Visual Clarity: People with MS maintain eyesight with drug
By Nathan Seppa
A medication prescribed to limit nerve damage caused by multiple sclerosis also seems to prevent subtle vision loss in many patients.
People with multiple sclerosis (MS) experience pain, weakness, loss of muscle control, and slurred speech as a result of inflammatory damage to the fatty sheaths that insulate nerves. More than half of people with the illness also have episodes of blurry vision caused by optic neuritis, inflammation of the nerves that carry signals from the eyes to the brain.
In 2004, the Food and Drug Administration approved the drug natalizumab (Tysabri) for MS after two clinical trials found that monthly injections alleviated some MS symptoms, which flare up during relapses. In one trial, participants received either natalizumab or a placebo. In the other trial, all the participants were taking interferon beta, a standard MS drug, and also received natalizumab or a placebo.
Natalizumab stops nerve-sheath damage by neutralizing a protein that facilitates entry of inflammatory immune cells into the central nervous system (SN: 3/4/06, p. 131: Do Over: New MS drug may be safe after all).
The new report analyzes the data on visual acuity that were collected during the 2-year studies. In those trials, doctors monitored 2,113 patients’ sight by using a standard eye chart with black letters and another chart, with pale-gray letters, that measures low-contrast vision. In both trials, natalizumab didn’t affect the scores of the participants on the standard eye chart. But on the low-contrast chart, patients getting no natalizumab were more likely to show decreased acuity than were those getting the drug.
Laura J. Balcer, a neuro-ophthalmologist at the University of Pennsylvania in Philadelphia, and her colleagues report these results in the April 17 Neurology.
It’s noteworthy that patients getting interferon beta plus natalizumab fared better than did those getting interferon beta alone, says Edmond J. FitzGibbon, a neuro-ophthalmologist at the National Eye Institute in Bethesda, Md.
Some doctors may be reluctant to prescribe natalizumab. Its label warns that the immune suppression triggered by the drug can unleash a latent virus that causes a rare nervous disorder.

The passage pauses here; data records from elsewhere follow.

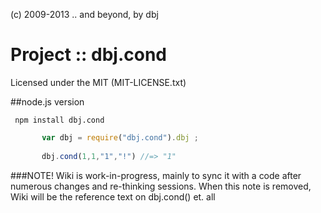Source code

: ﻿(c) 2009-2013 .. and beyond, by dbj  

 <h1>Project :: dbj.cond  </h1>

 Licensed under the MIT (MIT-LICENSE.txt)  


 ##node.js version
 
     npm install dbj.cond

 ```javascript
        var dbj = require("dbj.cond").dbj ;
		
		dbj.cond(1,1,"1","!") //=> "1"
 ```

 ###NOTE! Wiki is work-in-progress, mainly to sync it with a code 
 after numerous changes and re-thinking sessions. 
 When this note is removed, Wiki will be the reference text on dbj.cond() et. all

 
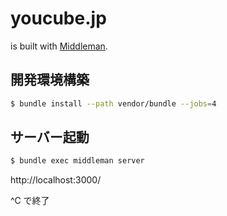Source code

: # youcube.jp

is built with [Middleman](http://middlemanapp.com/).

## 開発環境構築

```bash
$ bundle install --path vendor/bundle --jobs=4
```

## サーバー起動

```bash
$ bundle exec middleman server
```

http://localhost:3000/

^C で終了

The new work bolsters the value of testing for subtle vision impairments. Balcer says that many people with MS complain about their eyesight yet score 20/20 on the standard chart. However, they fare poorly on a low-contrast test.
Because low-contrast-vision impairments don’t necessarily show up on a standard eye exam, “they have been underappreciated,” says FitzGibbon. “You need contrast sensitivity when driving at night, in fog, or in low-light situations,” he says.
For people with MS, low-contrast eye charts might offer an inexpensive yet effective tool for assessing vision, says Nicholas LaRocca of the National Multiple Sclerosis Society in New York City.